» **PROBLEM TO WORK ON**
Everything from the line holding "Properti **coordinates** setiap" through the last line of the listing needs to be repeated exactly, with no other lines.

» **TASK INPUTS**
== == ==

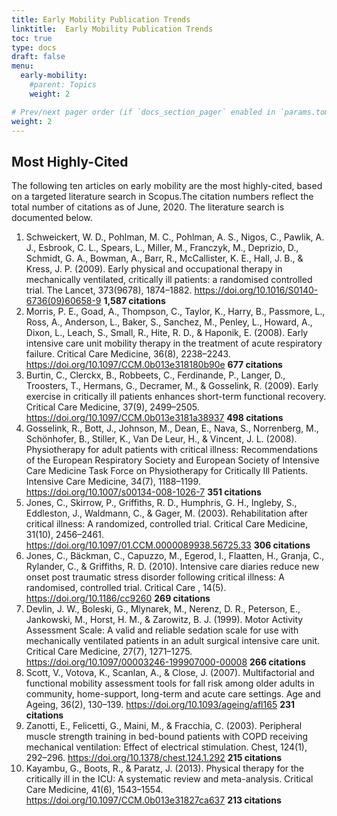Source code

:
 ```yaml
---
title: Early Mobility Publication Trends
linktitle:  Early Mobility Publication Trends
toc: true
type: docs
draft: false
menu:
  early-mobility:
    #parent: Topics
    weight: 2

# Prev/next pager order (if `docs_section_pager` enabled in `params.toml`)
weight: 2
---
```


## Most Highly-Cited

The following ten articles on early mobility are the most highly-cited, based on a targeted literature search in Scopus.The citation numbers reflect the total number of citations as of June, 2020. The literature search is documented below.

1. Schweickert, W. D., Pohlman, M. C., Pohlman, A. S., Nigos, C., Pawlik, A. J., Esbrook, C. L., Spears, L., Miller, M., Franczyk, M., Deprizio, D., Schmidt, G. A., Bowman, A., Barr, R., McCallister, K. E., Hall, J. B., & Kress, J. P. (2009). Early physical and occupational therapy in mechanically ventilated, critically ill patients: a randomised controlled trial. The Lancet, 373(9678), 1874–1882. https://doi.org/10.1016/S0140-6736(09)60658-9 **1,587 citations**
2. Morris, P. E., Goad, A., Thompson, C., Taylor, K., Harry, B., Passmore, L., Ross, A., Anderson, L., Baker, S., Sanchez, M., Penley, L., Howard, A., Dixon, L., Leach, S., Small, R., Hite, R. D., & Haponik, E. (2008). Early intensive care unit mobility therapy in the treatment of acute respiratory failure. Critical Care Medicine, 36(8), 2238–2243. https://doi.org/10.1097/CCM.0b013e318180b90e **677 citations**
3. Burtin, C., Clerckx, B., Robbeets, C., Ferdinande, P., Langer, D., Troosters, T., Hermans, G., Decramer, M., & Gosselink, R. (2009). Early exercise in critically ill patients enhances short-term functional recovery. Critical Care Medicine, 37(9), 2499–2505. https://doi.org/10.1097/CCM.0b013e3181a38937 **498 citations**
4. Gosselink, R., Bott, J., Johnson, M., Dean, E., Nava, S., Norrenberg, M., Schönhofer, B., Stiller, K., Van De Leur, H., & Vincent, J. L. (2008). Physiotherapy for adult patients with critical illness: Recommendations of the European Respiratory Society and European Society of Intensive Care Medicine Task Force on Physiotherapy for Critically Ill Patients. Intensive Care Medicine, 34(7), 1188–1199. https://doi.org/10.1007/s00134-008-1026-7 **351 citations**
5. Jones, C., Skirrow, P., Griffiths, R. D., Humphris, G. H., Ingleby, S., Eddleston, J., Waldmann, C., & Gager, M. (2003). Rehabilitation after critical illness: A randomized, controlled trial. Critical Care Medicine, 31(10), 2456–2461. https://doi.org/10.1097/01.CCM.0000089938.56725.33 **306 citations**
6. Jones, C., Bäckman, C., Capuzzo, M., Egerod, I., Flaatten, H., Granja, C., Rylander, C., & Griffiths, R. D. (2010). Intensive care diaries reduce new onset post traumatic stress disorder following critical illness: A randomised, controlled trial. Critical Care , 14(5). https://doi.org/10.1186/cc9260 **269 citations**
7. Devlin, J. W., Boleski, G., Mlynarek, M., Nerenz, D. R., Peterson, E., Jankowski, M., Horst, H. M., & Zarowitz, B. J. (1999). Motor Activity Assessment Scale: A valid and reliable sedation scale for use with mechanically ventilated patients in an adult surgical intensive care unit. Critical Care Medicine, 27(7), 1271–1275. https://doi.org/10.1097/00003246-199907000-00008 **266 citations**
8. Scott, V., Votova, K., Scanlan, A., & Close, J. (2007). Multifactorial and functional mobility assessment tools for fall risk among older adults in community, home-support, long-term and acute care settings. Age and Ageing, 36(2), 130–139. https://doi.org/10.1093/ageing/afl165 **231 citations**
9. Zanotti, E., Felicetti, G., Maini, M., & Fracchia, C. (2003). Peripheral muscle strength training in bed-bound patients with COPD receiving mechanical ventilation: Effect of electrical stimulation. Chest, 124(1), 292–296. https://doi.org/10.1378/chest.124.1.292 **215 citations**
10. Kayambu, G., Boots, R., & Paratz, J. (2013). Physical therapy for the critically ill in the ICU: A systematic review and meta-analysis. Critical Care Medicine, 41(6), 1543–1554. https://doi.org/10.1097/CCM.0b013e31827ca637 **213 citations**
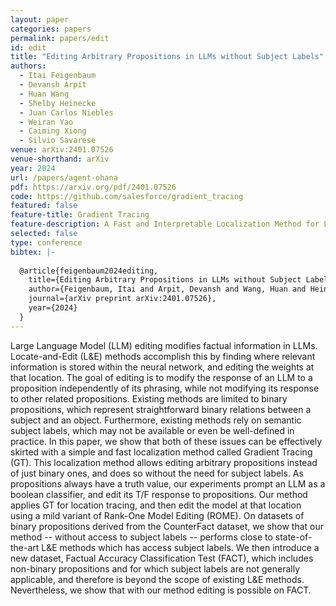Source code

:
 ```yaml
---
layout: paper
categories: papers
permalink: papers/edit
id: edit
title: "Editing Arbitrary Propositions in LLMs without Subject Labels"
authors:
  - Itai Feigenbaum
  - Devansh Arpit
  - Huan Wang
  - Shelby Heinecke
  - Juan Carlos Niebles
  - Weiran Yao
  - Caiming Xiong
  - Silvio Savarese
venue: arXiv:2401.07526
venue-shorthand: arXiv
year: 2024
url: /papers/agent-ohana
pdf: https://arxiv.org/pdf/2401.07526
code: https://github.com/salesforce/gradient_tracing
featured: false
feature-title: Gradient Tracing
feature-description: A Fast and Interpretable Localization Method for LLM Editing
selected: false
type: conference
bibtex: |-
  
  @article{feigenbaum2024editing,
    title={Editing Arbitrary Propositions in LLMs without Subject Labels},
    author={Feigenbaum, Itai and Arpit, Devansh and Wang, Huan and Heinecke, Shelby and Niebles, Juan Carlos and Yao, Weiran and Xiong, Caiming and Savarese, Silvio},
    journal={arXiv preprint arXiv:2401.07526},
    year={2024}
  }
---
```


Large Language Model (LLM) editing modifies factual information in LLMs. Locate-and-Edit (L&E) methods accomplish this by finding where relevant information is stored within the neural network, and editing the weights at that location. The goal of editing is to modify the response of an LLM to a proposition independently of its phrasing, while not modifying its response to other related propositions. Existing methods are limited to binary propositions, which represent straightforward binary relations between a subject and an object. Furthermore, existing methods rely on semantic subject labels, which may not be available or even be well-defined in practice. In this paper, we show that both of these issues can be effectively skirted with a simple and fast localization method called Gradient Tracing (GT). This localization method allows editing arbitrary propositions instead of just binary ones, and does so without the need for subject labels. As propositions always have a truth value, our experiments prompt an LLM as a boolean classifier, and edit its T/F response to propositions. Our method applies GT for location tracing, and then edit the model at that location using a mild variant of Rank-One Model Editing (ROME). On datasets of binary propositions derived from the CounterFact dataset, we show that our method -- without access to subject labels -- performs close to state-of-the-art L\&E methods which has access subject labels. We then introduce a new dataset, Factual Accuracy Classification Test (FACT), which includes non-binary propositions and for which subject labels are not generally applicable, and therefore is beyond the scope of existing L\&E methods. Nevertheless, we show that with our method editing is possible on FACT.
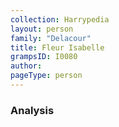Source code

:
 ```yaml
---
collection: Harrypedia
layout: person
family: "Delacour"
title: Fleur Isabelle
grampsID: I0080
author:
pageType: person
---
```


### Analysis
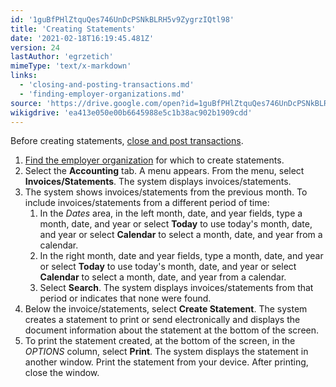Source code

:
 ```yaml
---
id: '1guBfPHlZtquQes746UnDcPSNkBLRH5v9ZygrzIQtl98'
title: 'Creating Statements'
date: '2021-02-18T16:19:45.481Z'
version: 24
lastAuthor: 'egrzetich'
mimeType: 'text/x-markdown'
links:
  - 'closing-and-posting-transactions.md'
  - 'finding-employer-organizations.md'
source: 'https://drive.google.com/open?id=1guBfPHlZtquQes746UnDcPSNkBLRH5v9ZygrzIQtl98'
wikigdrive: 'ea413e050e00b6645988e5c1b38ac902b1909cdd'
---
```

Before creating statements, [close and post transactions](closing-and-posting-transactions.md).
1. [Find the employer organization](finding-employer-organizations.md) for which to create statements.
2. Select the <strong>Accounting</strong> tab. A menu appears. From the menu, select <strong>Invoices/Statements</strong>. The system displays invoices/statements.
3. The system shows invoices/statements from the previous month. To include invoices/statements from a different period of time:
   1. In the <em>Dates</em> area, in the left month, date, and year fields, type a month, date, and year or select <strong>Today</strong> to use today's month, date, and year or select <strong>Calendar</strong> to select a month, date, and year from a calendar.
   2. In the right month, date and year fields, type a month, date, and year or select <strong>Today</strong> to use today's month, date, and year or select <strong>Calendar</strong> to select a month, date, and year from a calendar.
   3. Select <strong>Search</strong>. The system displays invoices/statements from that period or indicates that none were found.
1. Below the invoice/statements, select <strong>Create Statement</strong>. The system creates a statement to print or send electronically and displays the document information about the statement at the bottom of the screen.
2. To print the statement created, at the bottom of the screen, in the <em>OPTIONS</em> column, select <strong>Print</strong>. The system displays the statement in another window. Print the statement from your device. After printing, close the window.
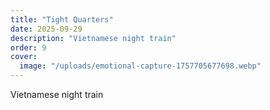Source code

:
 ```yaml
---
title: "Tight Quarters"
date: 2025-09-29
description: "Vietnamese night train"
order: 9
cover:
  image: "/uploads/emotional-capture-1757705677698.webp"
---
```


Vietnamese night train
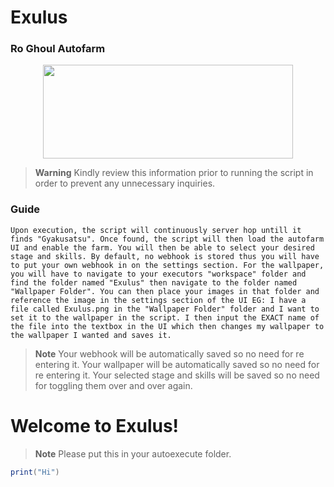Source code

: # Exulus
### Ro Ghoul Autofarm

<p align="center">
  <img width="400" height="150" src="https://cdn.discordapp.com/attachments/1051808795355005029/1062049790961131530/image.png">
</p>

> **Warning**
> Kindly review this information prior to running the script in order to prevent any unnecessary inquiries.

### Guide
```
Upon execution, the script will continuously server hop untill it finds "Gyakusatsu". Once found, the script will then load the autofarm UI and enable the farm. You will then be able to select your desired stage and skills. By default, no webhook is stored thus you will have to put your own webhook in on the settings section. For the wallpaper, you will have to navigate to your executors "workspace" folder and find the folder named "Exulus" then navigate to the folder named "Wallpaper Folder". You can then place your images in that folder and reference the image in the settings section of the UI EG: I have a file called Exulus.png in the "Wallpaper Folder" folder and I want to set it to the wallpaper in the script. I then input the EXACT name of the file into the textbox in the UI which then changes my wallpaper to the wallpaper I wanted and saves it.
```
> **Note**
> Your webhook will be automatically saved so no need for re entering it.
> Your wallpaper will be automatically saved so no need for re entering it.
> Your selected stage and skills will be saved so no need for toggling them over and over again.

# Welcome to Exulus!

> **Note**
> Please put this in your autoexecute folder.

```lua
print("Hi")
```

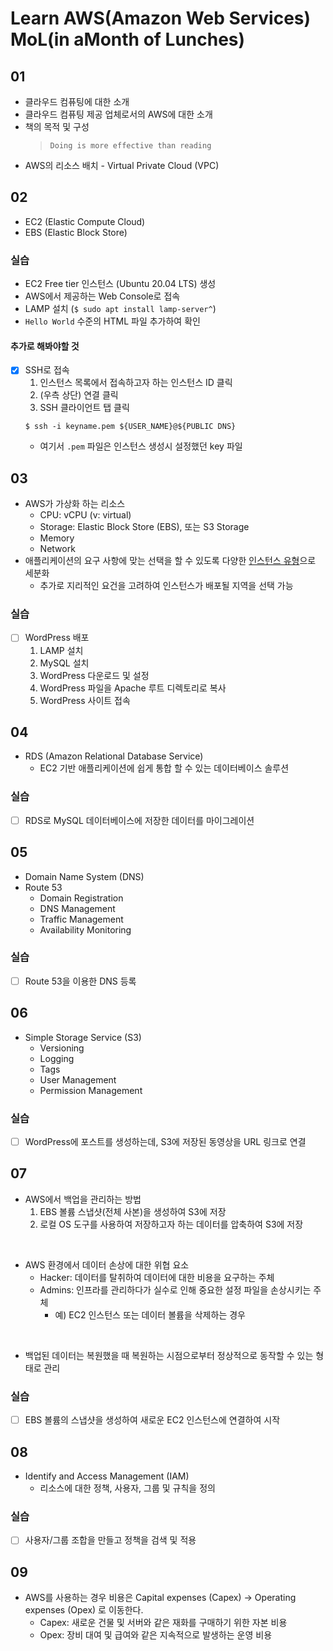 # Learn AWS(Amazon Web Services) MoL(in aMonth of Lunches)

## 01

* 클라우드 컴퓨팅에 대한 소개
* 클라우드 컴퓨팅 제공 업체로서의 AWS에 대한 소개
* 책의 목적 및 구성
  > `Doing is more effective than reading`
* AWS의 리소스 배치 - Virtual Private Cloud (VPC)

## 02

* EC2 (Elastic Compute Cloud)
* EBS (Elastic Block Store)

### 실습
* EC2 Free tier 인스턴스 (Ubuntu 20.04 LTS) 생성
* AWS에서 제공하는 Web Console로 접속 
* LAMP 설치 (`$ sudo apt install lamp-server^`)
* `Hello World` 수준의 HTML 파일 추가하여 확인

#### 추가로 해봐야할 것
- [x] SSH로 접속
  1. 인스턴스 목록에서 접속하고자 하는 인스턴스 ID 클릭
  2. (우측 상단) 연결 클릭
  3. SSH 클라이언트 탭 클릭
  ```shell
  $ ssh -i keyname.pem ${USER_NAME}@${PUBLIC DNS}
  ```
  * 여기서 `.pem` 파일은 인스턴스 생성시 설정했던 key 파일 

## 03

* AWS가 가상화 하는 리소스
  * CPU: vCPU (v: virtual)
  * Storage: Elastic Block Store (EBS), 또는 S3 Storage
  * Memory
  * Network
* 애플리케이션의 요구 사항에 맞는 선택을 할 수 있도록 다양한 [인스턴스 유형](https://aws.amazon.com/ko/ec2/instance-types/)으로 세분화
  * 추가로 지리적인 요건을 고려하여 인스턴스가 배포될 지역을 선택 가능

### 실습
- [ ] WordPress 배포
  1. LAMP 설치
  2. MySQL 설치
  3. WordPress 다운로드 및 설정
  4. WordPress 파일을 Apache 루트 디렉토리로 복사
  5. WordPress 사이트 접속

## 04

* RDS (Amazon Relational Database Service)
  * EC2 기반 애플리케이션에 쉽게 통합 할 수 있는 데이터베이스 솔루션

### 실습
- [ ] RDS로 MySQL 데이터베이스에 저장한 데이터를 마이그레이션 

## 05

* Domain Name System (DNS)
* Route 53
  * Domain Registration
  * DNS Management
  * Traffic Management
  * Availability Monitoring

### 실습
- [ ] Route 53을 이용한 DNS 등록

## 06

* Simple Storage Service (S3)
  * Versioning 
  * Logging
  * Tags
  * User Management
  * Permission Management

### 실습
- [ ] WordPress에 포스트를 생성하는데, S3에 저장된 동영상을 URL 링크로 연결


## 07

* AWS에서 백업을 관리하는 방법
  1. EBS 볼륨 스냅샷(전체 사본)을 생성하여 S3에 저장
  2. 로컬 OS 도구를 사용하여 저장하고자 하는 데이터를 압축하여 S3에 저장
<br>

* AWS 환경에서 데이터 손상에 대한 위협 요소
  * Hacker: 데이터를 탈취하여 데이터에 대한 비용을 요구하는 주체
  * Admins: 인프라를 관리하다가 실수로 인해 중요한 설정 파일을 손상시키는 주체
    * 예) EC2 인스턴스 또는 데이터 볼륨을 삭제하는 경우
<br>

* 백업된 데이터는 복원했을 때 복원하는 시점으로부터 정상적으로 동작할 수 있는 형태로 관리

### 실습
- [ ] EBS 볼륨의 스냅샷을 생성하여 새로운 EC2 인스턴스에 연결하여 시작

## 08

* Identify and Access Management (IAM)
  * 리소스에 대한 정책, 사용자, 그룹 및 규칙을 정의

### 실습
- [ ] 사용자/그룹 조합을 만들고 정책을 검색 및 적용

## 09

* AWS를 사용하는 경우 비용은 Capital expenses (Capex) -> Operating expenses (Opex) 로 이동한다. 
  * Capex: 새로운 건물 및 서버와 같은 재화를 구매하기 위한 자본 비용  
  * Opex: 장비 대여 및 급여와 같은 지속적으로 발생하는 운영 비용

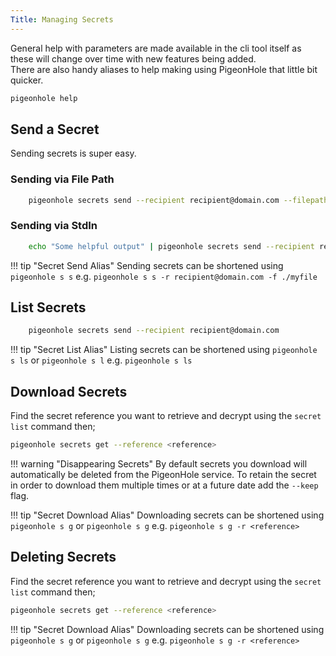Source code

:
 ```yaml
---
Title: Managing Secrets
---
```

General help with parameters are made available in the cli tool itself as these will change over time with new features being added.    
There are also handy aliases to help making using PigeonHole that little bit quicker.

``` bash
pigeonhole help
```


## Send a Secret
Sending secrets is super easy.

### Sending via File Path 
``` bash
    pigeonhole secrets send --recipient recipient@domain.com --filepath ./myfile
```

### Sending via StdIn
``` bash
    echo "Some helpful output" | pigeonhole secrets send --recipient recipient@domain.com
```

!!! tip "Secret Send Alias"
    Sending secrets can be shortened using `pigeonhole s s` e.g.
    ```
    pigeonhole s s -r recipient@domain.com -f ./myfile
    ```
## List Secrets
``` bash
    pigeonhole secrets send --recipient recipient@domain.com
```
!!! tip "Secret List Alias"
    Listing secrets can be shortened using `pigeonhole s ls` or `pigeonhole s l` e.g.
    ```
    pigeonhole s ls
    ```

## Download Secrets
Find the secret reference you want to retrieve and decrypt using the `secret list` command then;
``` bash
pigeonhole secrets get --reference <reference>
```
!!! warning "Disappearing Secrets"
    By default secrets you download will automatically be deleted from the PigeonHole service.
    To retain the secret in order to download them multiple times or at a future date add the `--keep` flag.


!!! tip "Secret Download Alias"
    Downloading secrets can be shortened using `pigeonhole s g` or `pigeonhole s g` e.g.
    ```
    pigeonhole s g -r <reference>
    ```
## Deleting Secrets
Find the secret reference you want to retrieve and decrypt using the `secret list` command then;
``` bash
pigeonhole secrets get --reference <reference>
```
!!! tip "Secret Download Alias"
    Downloading secrets can be shortened using `pigeonhole s g` or `pigeonhole s g` e.g.
    ```
    pigeonhole s g -r <reference>
    ```
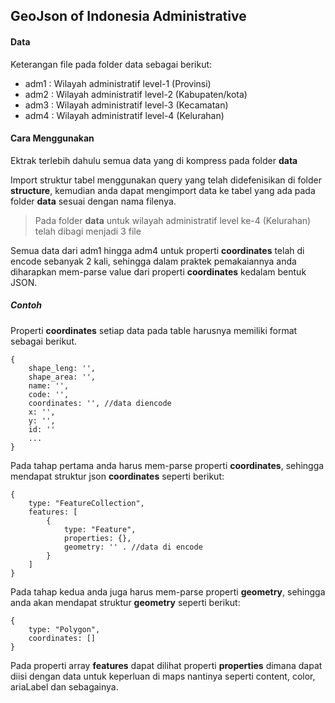 ## GeoJson of Indonesia Administrative

#### Data
Keterangan file pada folder data sebagai berikut:
- adm1 : Wilayah administratif level-1 (Provinsi)
- adm2 : Wilayah administratif level-2 (Kabupaten/kota)
- adm3 : Wilayah administratif level-3 (Kecamatan)
- adm4 : Wilayah administratif level-4 (Kelurahan)

#### Cara Menggunakan
Ektrak terlebih dahulu semua data yang di kompress pada folder **data**

Import struktur tabel menggunakan query yang telah didefenisikan di folder **structure**, kemudian anda dapat mengimport data ke tabel yang ada pada folder **data** sesuai dengan nama filenya. 
> Pada folder **data** untuk wilayah administratif level ke-4 (Kelurahan) telah dibagi menjadi 3 file
 
Semua data dari adm1 hingga adm4 untuk properti **coordinates** telah di encode sebanyak 2 kali, sehingga dalam praktek pemakaiannya anda diharapkan mem-parse value dari properti **coordinates** kedalam bentuk JSON.


##### Contoh
Properti **coordinates** setiap data pada table harusnya memiliki format sebagai berikut.
```
{
    shape_leng: '',
    shape_area: '',
    name: '',
    code: '',
    coordinates: '', //data diencode
    x: '',
    y: '',
    id: ''
    ...
}

```
Pada tahap pertama anda harus mem-parse properti **coordinates**, sehingga mendapat struktur json **coordinates** seperti berikut:

```
{
    type: "FeatureCollection",
    features: [
        {
            type: "Feature",
            properties: {},
            geometry: '' . //data di encode 
        }
    ]
}

```
Pada tahap kedua anda juga harus mem-parse properti **geometry**, sehingga anda akan mendapat struktur **geometry** seperti berikut:

```
{
    type: "Polygon",
    coordinates: []
}

```

Pada properti array **features** dapat dilihat properti **properties** dimana dapat diisi dengan data untuk keperluan di maps nantinya seperti content, color, ariaLabel dan sebagainya.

== == ==

» **RESULT OF THE EXERCISE**
Properti **coordinates** setiap data pada table harusnya memiliki format sebagai berikut.
```
{
    shape_leng: '',
    shape_area: '',
    name: '',
    code: '',
    coordinates: '', //data diencode
    x: '',
    y: '',
    id: ''
    ...
}

```
Pada tahap pertama anda harus mem-parse properti **coordinates**, sehingga mendapat struktur json **coordinates** seperti berikut:

```
{
    type: "FeatureCollection",
    features: [
        {
            type: "Feature",
            properties: {},
            geometry: '' . //data di encode 
        }
    ]
}

```
Pada tahap kedua anda juga harus mem-parse properti **geometry**, sehingga anda akan mendapat struktur **geometry** seperti berikut:

```
{
    type: "Polygon",
    coordinates: []
}

```

Pada properti array **features** dapat dilihat properti **properties** dimana dapat diisi dengan data untuk keperluan di maps nantinya seperti content, color, ariaLabel dan sebagainya.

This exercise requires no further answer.